Ora tornati all'ingresso non resta che addentrarsi nelle sale che ospitano la collezione d'arte di Franco Maria Ricci. La collezione conta ben 500 pezzi e abbraccia cinque secoli, dal Cinquecento al Novecento, ed è alquanto eclettica e curiosa. Non stupisce che ad accogliere il visitatore ci sia una Jaguar anni '60 nero fiammante. Nel percorso troviamo sculture, busti e oggetti d'arte e dipinti. Spiccano le Vanitas, nature morte con teschio, e la raccolta di quadri manieristi, fra cui troviamo opere di Carracci e Cambiaso. Meritano uno sguardo attento la sezione dedicata agli anni di splendore del Ducato di Parma e alcuni pezzi di noti autori ottocenteschi, come Hayez, presenti nella galleria. Per il Novecento troviamo, invece, le sculture di Wild e le tele di Ligabue accostate a espressioni dell'arte Decò. La visita procede ordinata, non è labirintica, ma non aspettatevi un classico museo: si procede per associazioni e parallelismi, si passa da un'epoca ad un'altra e spesso alle opere vengono accostati i libri, a ricordarci la doppia natura di Ricci, collezionista ed editore.
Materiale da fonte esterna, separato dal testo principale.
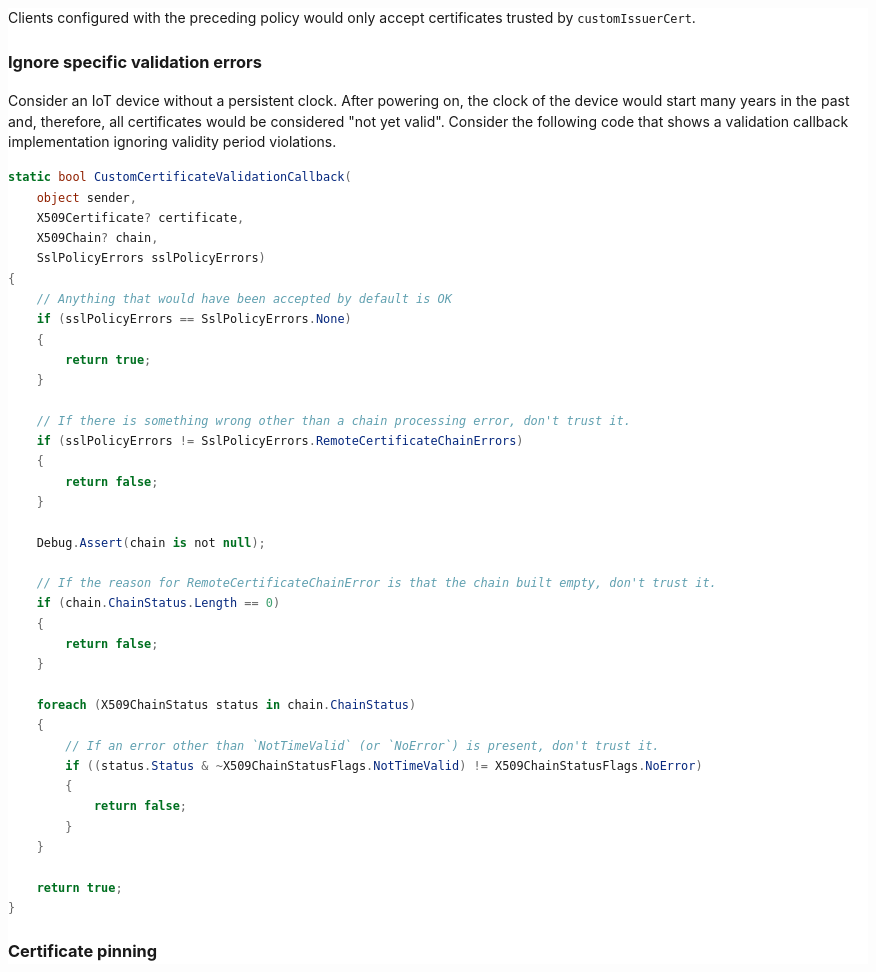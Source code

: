 Clients configured with the preceding policy would only accept certificates trusted by `customIssuerCert`.

### Ignore specific validation errors

Consider an IoT device without a persistent clock. After powering on, the clock of the device would start many years in the past and, therefore, all certificates would be considered "not yet valid". Consider the following code that shows a validation callback implementation ignoring validity period violations.

```csharp
static bool CustomCertificateValidationCallback(
    object sender,
    X509Certificate? certificate,
    X509Chain? chain,
    SslPolicyErrors sslPolicyErrors)
{
    // Anything that would have been accepted by default is OK
    if (sslPolicyErrors == SslPolicyErrors.None)
    {
        return true;
    }
    
    // If there is something wrong other than a chain processing error, don't trust it.
    if (sslPolicyErrors != SslPolicyErrors.RemoteCertificateChainErrors)
    {
        return false;
    }
    
    Debug.Assert(chain is not null);

    // If the reason for RemoteCertificateChainError is that the chain built empty, don't trust it.
    if (chain.ChainStatus.Length == 0)
    {
        return false;
    }

    foreach (X509ChainStatus status in chain.ChainStatus)
    {
        // If an error other than `NotTimeValid` (or `NoError`) is present, don't trust it.
        if ((status.Status & ~X509ChainStatusFlags.NotTimeValid) != X509ChainStatusFlags.NoError)
        {
            return false;
        }
    }

    return true;
}
```

### Certificate pinning
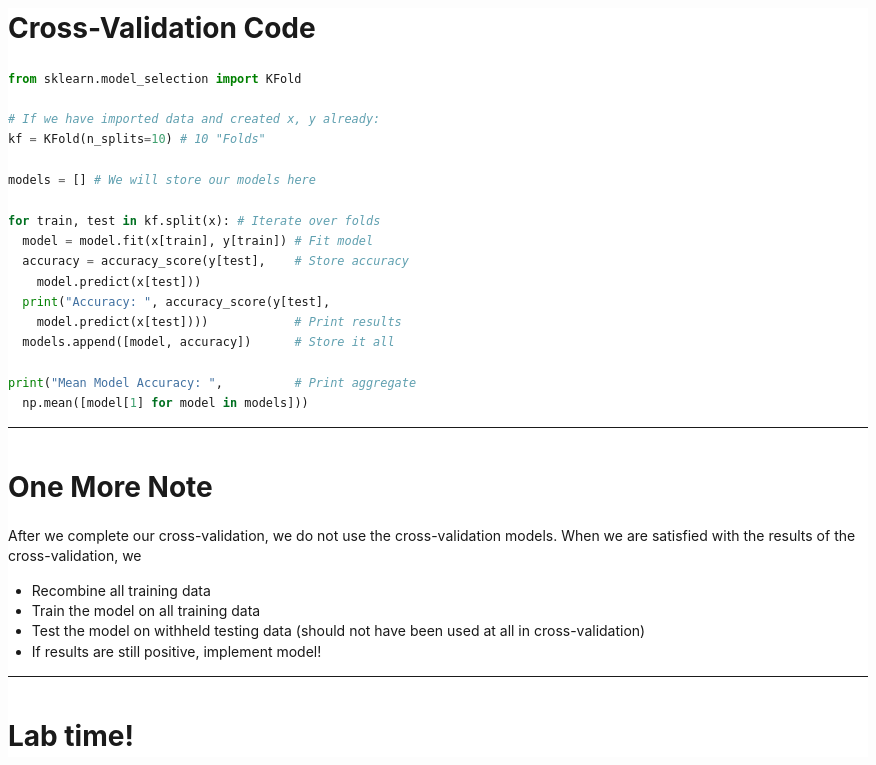# Cross-Validation Code

```python
from sklearn.model_selection import KFold

# If we have imported data and created x, y already:
kf = KFold(n_splits=10) # 10 "Folds"

models = [] # We will store our models here

for train, test in kf.split(x): # Iterate over folds
  model = model.fit(x[train], y[train]) # Fit model
  accuracy = accuracy_score(y[test],    # Store accuracy
    model.predict(x[test]))
  print("Accuracy: ", accuracy_score(y[test], 
    model.predict(x[test])))            # Print results
  models.append([model, accuracy])      # Store it all

print("Mean Model Accuracy: ",          # Print aggregate
  np.mean([model[1] for model in models]))
```

---

# One More Note

After we complete our cross-validation, we do not use the cross-validation models. When we are satisfied with the results of the cross-validation, we
- Recombine all training data
- Train the model on all training data
- Test the model on withheld testing data (should not have been used at all in cross-validation)
- If results are still positive, implement model!

---

# Lab time!


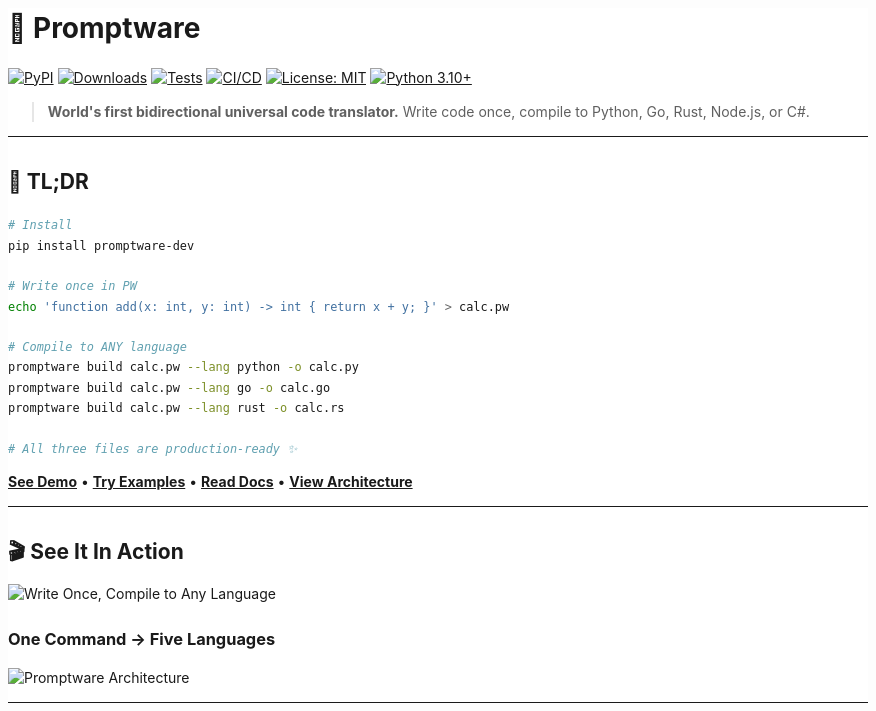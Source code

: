 # 🤖 Promptware

[![PyPI](https://img.shields.io/pypi/v/promptware-dev?style=flat-square&logo=pypi&logoColor=white)](https://pypi.org/project/promptware-dev/)
[![Downloads](https://img.shields.io/pypi/dm/promptware-dev?style=flat-square)](https://pypi.org/project/promptware-dev/)
[![Tests](https://img.shields.io/badge/tests-105/105%20(100%25)-success?style=flat-square)](https://github.com/Promptware-dev/promptware/actions)
[![CI/CD](https://img.shields.io/github/actions/workflow/status/Promptware-dev/promptware/ci.yml?branch=main&style=flat-square&logo=github)](https://github.com/Promptware-dev/promptware/actions)
[![License: MIT](https://img.shields.io/badge/License-MIT-yellow.svg?style=flat-square)](https://opensource.org/licenses/MIT)
[![Python 3.10+](https://img.shields.io/badge/python-3.10+-blue.svg?style=flat-square&logo=python&logoColor=white)](https://www.python.org/downloads/)

> **World's first bidirectional universal code translator.** Write code once, compile to Python, Go, Rust, Node.js, or C#.

---

## 🚀 TL;DR

```bash
# Install
pip install promptware-dev

# Write once in PW
echo 'function add(x: int, y: int) -> int { return x + y; }' > calc.pw

# Compile to ANY language
promptware build calc.pw --lang python -o calc.py
promptware build calc.pw --lang go -o calc.go
promptware build calc.pw --lang rust -o calc.rs

# All three files are production-ready ✨
```

**[See Demo](#-see-it-in-action)** • **[Try Examples](examples/)** • **[Read Docs](docs/)** • **[View Architecture](#-architecture)**

---

## 🎬 See It In Action

![Write Once, Compile to Any Language](docs/images/code-comparison.svg)

### One Command → Five Languages

![Promptware Architecture](docs/images/architecture-diagram.svg)

---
Nella collezione sono presenti anche le tavole originali del Codex Seraphinianus di Luigi Serafini, un libro la cui prima edizione fu curata da Ricci stesso. La collezione permanente è sempre accostata anche ad una collezione temporanea, che spazia in diversi campi: mostre monotematiche di pittori o scultori non solo italiani, mostre fotografiche e incursioni nel mondo dell'editoria. Ricordiamo il focus su Calvino e il prossimo sui taccuino di Orhan Pamuk. Anche per la collezione calcolate almeno 45 minuti di visita, se volete approfondire, uno storico dell'arte della Fondazione Franco Maria Ricci vi potrà accompagnare in una visita guidata. Nel complesso è presente anche una biblioteca con 15 mila volumi d'arte e tutti i libri curati nei cinquant'anni d'attività di Ricci, un atelier e la sede della casa editrice Franco Maria Ricci.
Usciti dalla collezione avete concluso la visita in questo posto unico che è un'opera d'arte fra natura e architettura, un luogo in cui il visitatore diventa parte di un'installazione vivente. Potete passare dal bookshop o rifocillarvi in uno dei punti ristoro, prima di riprendere l'auto orgogliosi di essere riusciti a uscire indenni dal più grande labirinto esistente al mondo di bambù.